I am wondering if there is a way for me to loop over all available GPU cards on a multi-GPU server and find the first device that is not being used (or not running a particular application?) I think this is possible by running nvidia-smi
in the command line and parse the output, but I am wondering if I can do this using cuda APIs.
You can get this information from the same source nvidia-smi
gets it, the NVIDIA Managment Library NVML
: https://developer.nvidia.com/nvidia-management-library-nvml
There are no parts of the CUDA driver API or CUDA runtime API that provide this information (whether another process is currently “using” this GPU) directly. You could probably come up with some kind of inferential scheme e.g. based on cudaMemGetInfo and some a-priori knowledge about what this API returns in your specific case for the loaded and unloaded situations.
This type of question comes up from time to time.
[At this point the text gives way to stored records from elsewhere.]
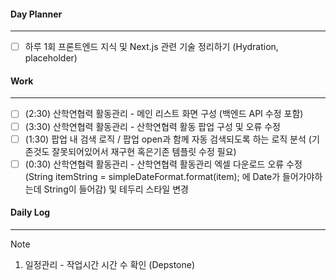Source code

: 
#### Day Planner
---
- [ ] 하루 1회 프론트엔드 지식 및 Next.js 관련 기술 정리하기  (Hydration, placeholder)


#### Work
---
- [ ] (2:30) 산학연협력 활동관리 - 메인 리스트 화면 구성 (백엔드 API 수정 포함)
- [ ] (3:30) 산학연협력 활동관리 - 산학연협력 활동 팝업 구성 및 오류 수정
- [ ] (1:30) 팝업 내 검색 로직 / 팝업 open과 함께 자동 검색되도록 하는 로직 분석 (기존것도 잘못되어있어서 재구현 혹은기존 템플릿 수정 필요)
- [ ] (0:30) 산학연협력 활동관리 - 산학연협력 활동관리 엑셀 다운로드 오류 수정 (String itemString = simpleDateFormat.format(item); 에 Date가 들어가야하는데 String이 들어감) 및 테두리 스타일 변경

#### Daily Log
---
> [!note]
> 1. 일정관리 - 작업시간 시간 수 확인 (Depstone)
 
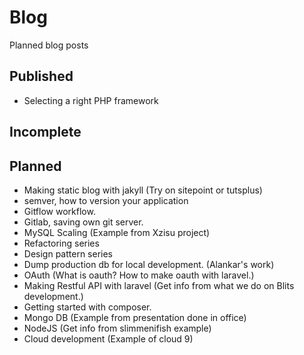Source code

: # Blog

Planned blog posts

## Published

- Selecting a right PHP framework

## Incomplete

## Planned

- Making static blog with jakyll (Try on sitepoint or tutsplus)
-  semver, how to version your application
-  Gitflow workflow.
-  Gitlab, saving own git server.
- MySQL Scaling (Example from Xzisu project)
- Refactoring series
-  Design pattern series
- Dump production db for local development. (Alankar's work)
- OAuth (What is oauth? How to make oauth with laravel.)
- Making Restful API with laravel (Get info from what we do on Blits development.)
- Getting started with composer.
- Mongo DB (Example from presentation done in office)
- NodeJS (Get info from slimmenifish example)
- Cloud development (Example of cloud 9)
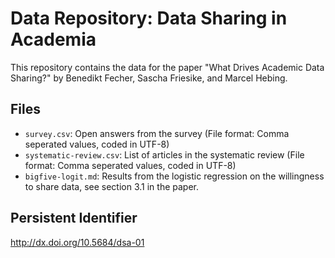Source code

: # Data Repository: Data Sharing in Academia

This repository contains the data for the paper "What Drives Academic Data
Sharing?" by Benedikt Fecher, Sascha Friesike, and Marcel Hebing.

## Files

* `survey.csv`: Open answers from the survey (File format: Comma seperated values, coded in UTF-8)
* `systematic-review.csv`: List of articles in the systematic review (File format: Comma seperated values, coded in UTF-8)
* `bigfive-logit.md`: Results from the logistic regression on the willingness to share data, see section 3.1 in the paper.

## Persistent Identifier

http://dx.doi.org/10.5684/dsa-01
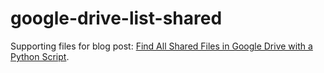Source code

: google-drive-list-shared
========================

Supporting files for blog post: [Find All Shared Files in Google Drive with a Python Script](https://thornelabs.blog/posts/find-all-shared-files-in-google-drive-with-a-python-script.html).
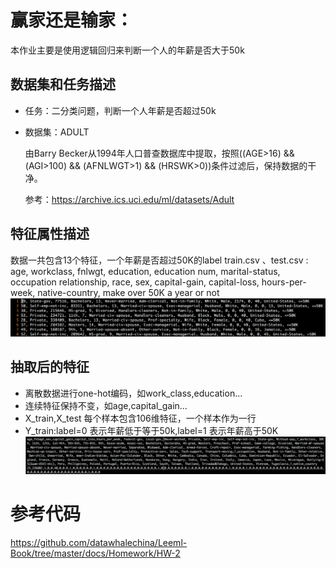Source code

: # 赢家还是输家：
本作业主要是使用逻辑回归来判断一个人的年薪是否大于50k
## 数据集和任务描述
- 任务：二分类问题，判断一个人年薪是否超过50k

- 数据集：ADULT

	由Barry Becker从1994年人口普查数据库中提取，按照((AGE>16) && (AGI>100) && (AFNLWGT>1) && (HRSWK>0))条件过滤后，保持数据的干净。
	
	参考：https://archive.ics.uci.edu/ml/datasets/Adult

## 特征属性描述
数据一共包含13个特征，一个年薪是否超过50K的label
train.csv 、test.csv :
age, workclass, fnlwgt, education, education num, marital-status, occupation
relationship, race, sex, capital-gain, capital-loss, hours-per-week,
native-country, make over 50K a year or not
![12-1](./res/chapter12-1.png)
		
## 抽取后的特征
- 离散数据进行one-hot编码，如work_class,education...
- 连续特征保持不变，如age,capital_gain...
- X_train,X_test 每个样本包含106维特征，一个样本作为一行
- Y_train:label=0 表示年薪低于等于50k,label=1 表示年薪高于50K
![12-2](./res/chapter12-2.png)


# 参考代码
https://github.com/datawhalechina/Leeml-Book/tree/master/docs/Homework/HW-2




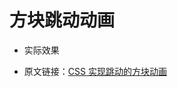 # 方块跳动动画

<script setup>
  import { BlockBounce } from './components'
</script>

- 实际效果

<BlockBounce/>

- 原文链接：[CSS 实现跳动的方块动画](https://juejin.cn/post/7172568844970491934)
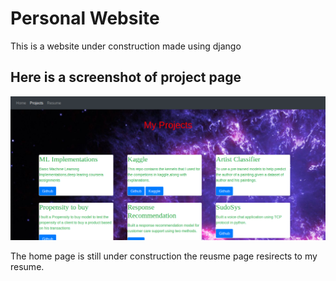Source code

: # Personal Website

This is a website under construction made using django<br>
## Here is a screenshot of project page


![alt text](images/projects.png "Description goes here")

The home page is still under construction the reusme page resirects to my resume.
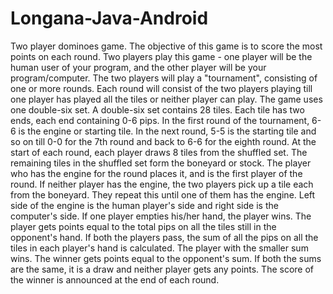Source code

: # Longana-Java-Android
Two player dominoes game. The objective of this game is to score the most points on each round. Two players play this game - one player will be the human user of your program, and the other player will be your program/computer. The two players will play a "tournament", consisting of one or more rounds. Each round will consist of the two players playing till one player has played all the tiles or neither player can play. The game uses one double-six set. A double-six set contains 28 tiles. Each tile has two ends, each end containing 0-6 pips. In the first round of the tournament, 6-6 is the engine or starting tile. In the next round, 5-5 is the starting tile and so on till 0-0 for the 7th round and back to 6-6 for the eighth round. At the start of each round, each player draws 8 tiles from the shuffled set. The remaining tiles in the shuffled set form the boneyard or stock. The player who has the engine for the round places it, and is the first player of the round. If neither player has the engine, the two players pick up a tile each from the boneyard. They repeat this until one of them has the engine. Left side of the engine is the human player's side and right side is the computer's side. If one player empties his/her hand, the player wins. The player gets points equal to the total pips on all the tiles still in the opponent's hand. If both the players pass, the sum of all the pips on all the tiles in each player's hand is calculated. The player with the smaller sum wins. The winner gets points equal to the opponent's sum. If both the sums are the same, it is a draw and neither player gets any points. The score of the winner is announced at the end of each round.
Do as you wish, of course, but this is what job schedulers (e.g. Slurm) are designed to help with. You could also set exclusive process compute mode on your GPUs if they support that setting, and then attempts to use an in-use GPU would result in API failures. Still not ideal, but no race conditions and the inferential part doesn’t require a-priori knowledge.
Using a polling based approach (as opposed to a reservation system) based on an API such as what you can get from NVML has obvious race condition possibilities.